Maßnahme: Das tägliche Abtauen auf 6 mal erhöhen (bei hoher Sommerfeuchtigkeit); sofort manuell mit Hochdruckdampf oder Warmwasser abtauen.

Übermäßiger Außenlufteintritt — die feuchte Luft beschleunigt die Vereisung

Prüfen: Den Dichtungszustand prüfen (0,76-mm-Papiertest); die Türöffnungsdauer überwachen — häufiges langes Öffnen beschleunigt den Feuchtlufteintritt.
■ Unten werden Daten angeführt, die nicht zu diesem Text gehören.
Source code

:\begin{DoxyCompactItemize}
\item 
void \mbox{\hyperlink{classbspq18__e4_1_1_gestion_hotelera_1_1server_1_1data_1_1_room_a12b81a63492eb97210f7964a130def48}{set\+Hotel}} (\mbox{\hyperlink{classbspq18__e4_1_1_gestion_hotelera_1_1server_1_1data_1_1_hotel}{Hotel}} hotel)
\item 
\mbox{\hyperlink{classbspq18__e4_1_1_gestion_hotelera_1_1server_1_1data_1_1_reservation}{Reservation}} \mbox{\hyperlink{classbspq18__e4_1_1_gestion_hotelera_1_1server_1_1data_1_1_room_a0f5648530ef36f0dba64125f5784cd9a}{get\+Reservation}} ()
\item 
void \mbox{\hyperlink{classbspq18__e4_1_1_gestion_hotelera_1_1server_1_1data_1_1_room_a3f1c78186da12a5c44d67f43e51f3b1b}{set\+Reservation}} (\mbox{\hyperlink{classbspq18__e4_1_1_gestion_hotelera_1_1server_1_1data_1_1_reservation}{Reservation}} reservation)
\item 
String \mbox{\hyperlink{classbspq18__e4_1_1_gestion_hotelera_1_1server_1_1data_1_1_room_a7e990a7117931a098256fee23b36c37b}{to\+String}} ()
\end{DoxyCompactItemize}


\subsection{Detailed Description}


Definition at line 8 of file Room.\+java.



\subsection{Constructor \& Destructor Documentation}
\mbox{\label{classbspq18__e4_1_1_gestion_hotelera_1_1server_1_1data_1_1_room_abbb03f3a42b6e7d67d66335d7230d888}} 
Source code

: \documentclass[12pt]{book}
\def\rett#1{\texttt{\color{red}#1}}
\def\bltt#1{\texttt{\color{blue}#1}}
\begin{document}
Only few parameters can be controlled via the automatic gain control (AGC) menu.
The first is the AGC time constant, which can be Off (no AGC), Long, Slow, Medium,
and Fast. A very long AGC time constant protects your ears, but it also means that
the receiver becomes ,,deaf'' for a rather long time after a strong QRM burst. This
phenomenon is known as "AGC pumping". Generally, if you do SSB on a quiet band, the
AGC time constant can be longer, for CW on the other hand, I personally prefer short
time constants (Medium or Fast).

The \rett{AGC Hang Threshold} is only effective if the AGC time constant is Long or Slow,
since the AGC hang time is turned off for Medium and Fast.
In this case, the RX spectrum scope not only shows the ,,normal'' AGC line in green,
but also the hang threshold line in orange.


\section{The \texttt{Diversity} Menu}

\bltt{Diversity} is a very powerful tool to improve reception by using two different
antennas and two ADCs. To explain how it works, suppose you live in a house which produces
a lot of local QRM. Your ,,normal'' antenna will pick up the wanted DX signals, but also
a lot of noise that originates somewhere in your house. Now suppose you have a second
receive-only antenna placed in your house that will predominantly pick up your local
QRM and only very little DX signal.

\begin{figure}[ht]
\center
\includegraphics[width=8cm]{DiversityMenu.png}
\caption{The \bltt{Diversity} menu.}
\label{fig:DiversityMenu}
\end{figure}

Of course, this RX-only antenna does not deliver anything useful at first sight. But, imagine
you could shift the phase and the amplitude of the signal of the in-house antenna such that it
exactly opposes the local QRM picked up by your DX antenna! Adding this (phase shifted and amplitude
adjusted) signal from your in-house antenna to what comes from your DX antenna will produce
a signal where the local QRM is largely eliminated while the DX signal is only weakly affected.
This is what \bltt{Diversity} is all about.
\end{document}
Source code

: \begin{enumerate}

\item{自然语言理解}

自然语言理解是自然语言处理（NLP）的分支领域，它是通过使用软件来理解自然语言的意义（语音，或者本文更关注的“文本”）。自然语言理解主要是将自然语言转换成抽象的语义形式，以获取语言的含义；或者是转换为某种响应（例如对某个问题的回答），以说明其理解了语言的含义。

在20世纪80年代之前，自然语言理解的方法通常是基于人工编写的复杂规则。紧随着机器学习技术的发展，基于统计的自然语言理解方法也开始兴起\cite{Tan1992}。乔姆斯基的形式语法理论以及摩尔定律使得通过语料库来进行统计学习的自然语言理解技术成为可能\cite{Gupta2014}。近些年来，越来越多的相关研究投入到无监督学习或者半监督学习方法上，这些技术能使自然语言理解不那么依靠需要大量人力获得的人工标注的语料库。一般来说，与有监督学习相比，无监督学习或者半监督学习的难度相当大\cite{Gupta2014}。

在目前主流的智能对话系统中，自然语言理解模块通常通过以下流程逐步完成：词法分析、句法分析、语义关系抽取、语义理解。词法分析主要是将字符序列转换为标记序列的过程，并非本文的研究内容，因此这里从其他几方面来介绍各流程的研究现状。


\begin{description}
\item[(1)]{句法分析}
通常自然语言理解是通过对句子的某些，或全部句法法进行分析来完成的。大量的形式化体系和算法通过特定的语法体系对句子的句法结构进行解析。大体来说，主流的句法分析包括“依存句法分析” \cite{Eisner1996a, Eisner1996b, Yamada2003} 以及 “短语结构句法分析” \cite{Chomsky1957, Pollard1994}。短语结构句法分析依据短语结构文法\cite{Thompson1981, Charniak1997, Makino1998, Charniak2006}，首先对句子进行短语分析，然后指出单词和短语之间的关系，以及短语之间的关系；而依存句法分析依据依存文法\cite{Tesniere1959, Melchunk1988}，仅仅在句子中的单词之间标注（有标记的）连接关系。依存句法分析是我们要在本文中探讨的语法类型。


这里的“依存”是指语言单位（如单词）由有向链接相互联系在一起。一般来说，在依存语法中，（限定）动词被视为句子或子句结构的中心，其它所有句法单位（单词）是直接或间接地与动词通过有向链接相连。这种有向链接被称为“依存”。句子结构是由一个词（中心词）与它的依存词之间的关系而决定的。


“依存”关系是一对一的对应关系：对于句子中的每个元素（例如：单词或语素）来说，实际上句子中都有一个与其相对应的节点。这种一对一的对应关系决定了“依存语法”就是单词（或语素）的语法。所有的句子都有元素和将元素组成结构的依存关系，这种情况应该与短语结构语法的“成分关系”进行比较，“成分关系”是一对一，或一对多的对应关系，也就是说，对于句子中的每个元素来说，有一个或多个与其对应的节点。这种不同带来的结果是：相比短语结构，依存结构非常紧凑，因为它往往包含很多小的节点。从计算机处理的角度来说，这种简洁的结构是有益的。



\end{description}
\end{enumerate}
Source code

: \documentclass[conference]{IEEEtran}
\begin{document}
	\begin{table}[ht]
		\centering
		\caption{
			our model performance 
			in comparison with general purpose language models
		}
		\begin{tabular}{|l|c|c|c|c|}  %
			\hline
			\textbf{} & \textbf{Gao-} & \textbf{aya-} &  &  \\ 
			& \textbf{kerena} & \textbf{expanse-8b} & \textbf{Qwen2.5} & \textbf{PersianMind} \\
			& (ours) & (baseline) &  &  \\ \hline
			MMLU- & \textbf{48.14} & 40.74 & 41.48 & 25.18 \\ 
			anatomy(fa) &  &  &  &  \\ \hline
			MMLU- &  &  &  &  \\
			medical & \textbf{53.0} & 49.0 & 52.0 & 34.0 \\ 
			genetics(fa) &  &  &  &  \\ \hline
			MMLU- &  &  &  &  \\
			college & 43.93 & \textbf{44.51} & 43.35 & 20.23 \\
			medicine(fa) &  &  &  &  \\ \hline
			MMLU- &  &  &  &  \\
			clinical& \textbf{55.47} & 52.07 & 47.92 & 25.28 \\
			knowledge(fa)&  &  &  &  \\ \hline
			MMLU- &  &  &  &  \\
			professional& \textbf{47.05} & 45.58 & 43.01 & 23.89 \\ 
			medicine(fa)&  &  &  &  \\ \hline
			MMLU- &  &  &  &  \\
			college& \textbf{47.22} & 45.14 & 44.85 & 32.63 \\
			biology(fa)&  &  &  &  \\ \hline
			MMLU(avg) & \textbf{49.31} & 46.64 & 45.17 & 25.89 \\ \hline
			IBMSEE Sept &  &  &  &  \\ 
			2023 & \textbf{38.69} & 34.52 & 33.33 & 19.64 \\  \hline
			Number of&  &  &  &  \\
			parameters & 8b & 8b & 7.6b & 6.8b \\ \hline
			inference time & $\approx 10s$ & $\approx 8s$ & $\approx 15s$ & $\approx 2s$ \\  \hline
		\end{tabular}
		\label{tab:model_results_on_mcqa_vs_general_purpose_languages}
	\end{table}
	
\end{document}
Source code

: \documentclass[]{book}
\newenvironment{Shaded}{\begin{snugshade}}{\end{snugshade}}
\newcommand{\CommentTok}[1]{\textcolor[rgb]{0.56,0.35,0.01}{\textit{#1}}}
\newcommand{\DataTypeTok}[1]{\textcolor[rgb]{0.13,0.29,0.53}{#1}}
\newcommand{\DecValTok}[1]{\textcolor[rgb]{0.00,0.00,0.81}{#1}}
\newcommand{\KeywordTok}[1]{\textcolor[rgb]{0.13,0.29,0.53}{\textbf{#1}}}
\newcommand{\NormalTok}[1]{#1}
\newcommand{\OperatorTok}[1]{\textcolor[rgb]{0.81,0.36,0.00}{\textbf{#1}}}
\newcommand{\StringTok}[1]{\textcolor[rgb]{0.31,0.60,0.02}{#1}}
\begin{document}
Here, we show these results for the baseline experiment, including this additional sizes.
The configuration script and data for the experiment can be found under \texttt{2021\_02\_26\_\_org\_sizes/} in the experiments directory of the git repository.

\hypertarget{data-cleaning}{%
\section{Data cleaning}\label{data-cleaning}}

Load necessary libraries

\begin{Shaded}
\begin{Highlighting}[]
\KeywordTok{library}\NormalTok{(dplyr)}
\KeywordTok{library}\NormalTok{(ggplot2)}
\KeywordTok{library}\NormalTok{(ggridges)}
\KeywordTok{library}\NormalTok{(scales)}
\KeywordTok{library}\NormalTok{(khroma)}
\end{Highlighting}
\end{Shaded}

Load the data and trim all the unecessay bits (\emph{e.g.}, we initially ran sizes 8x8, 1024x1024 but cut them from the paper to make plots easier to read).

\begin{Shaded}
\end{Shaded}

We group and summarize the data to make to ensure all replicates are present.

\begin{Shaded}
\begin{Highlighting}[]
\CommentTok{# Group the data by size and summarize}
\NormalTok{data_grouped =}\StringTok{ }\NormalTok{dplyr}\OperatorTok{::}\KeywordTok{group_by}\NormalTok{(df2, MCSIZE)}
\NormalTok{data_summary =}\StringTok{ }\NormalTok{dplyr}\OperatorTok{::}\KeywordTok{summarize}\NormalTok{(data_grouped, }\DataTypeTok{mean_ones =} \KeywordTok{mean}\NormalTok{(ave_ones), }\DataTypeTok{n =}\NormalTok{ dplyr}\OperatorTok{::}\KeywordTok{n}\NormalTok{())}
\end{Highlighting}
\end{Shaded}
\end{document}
Maßnahme: Die defekten Dichtungsbereiche ersetzen; einen automatischen Türschließer installieren; Personalschulung zur Minimierung der Türöffnungszeit.

Batterietemperatur nach dem Abtauende nicht geprüft

Prüfen: Die Batterietemperatur direkt nach dem Abtauende messen — muss +5~+8 °C für ein vollständiges Abtauen erreichen; unter 0 °C = unvollständiges Abtauen.

Maßnahme: Die Heizungsleistung prüfen; die Position des Abtauende-Fühlers neu einstellen; eine zusätzliche Heizung hinzufügen, wenn die Platzierung ungleichmäßig ist.

Praxistipp

Nach dem Abtauende prüfen, dass die Batterie +5~+8 °C erreicht — darunter kehrt die Vereisung im nächsten Zyklus zurück; Heizung und Endfühler immer als Satz prüfen.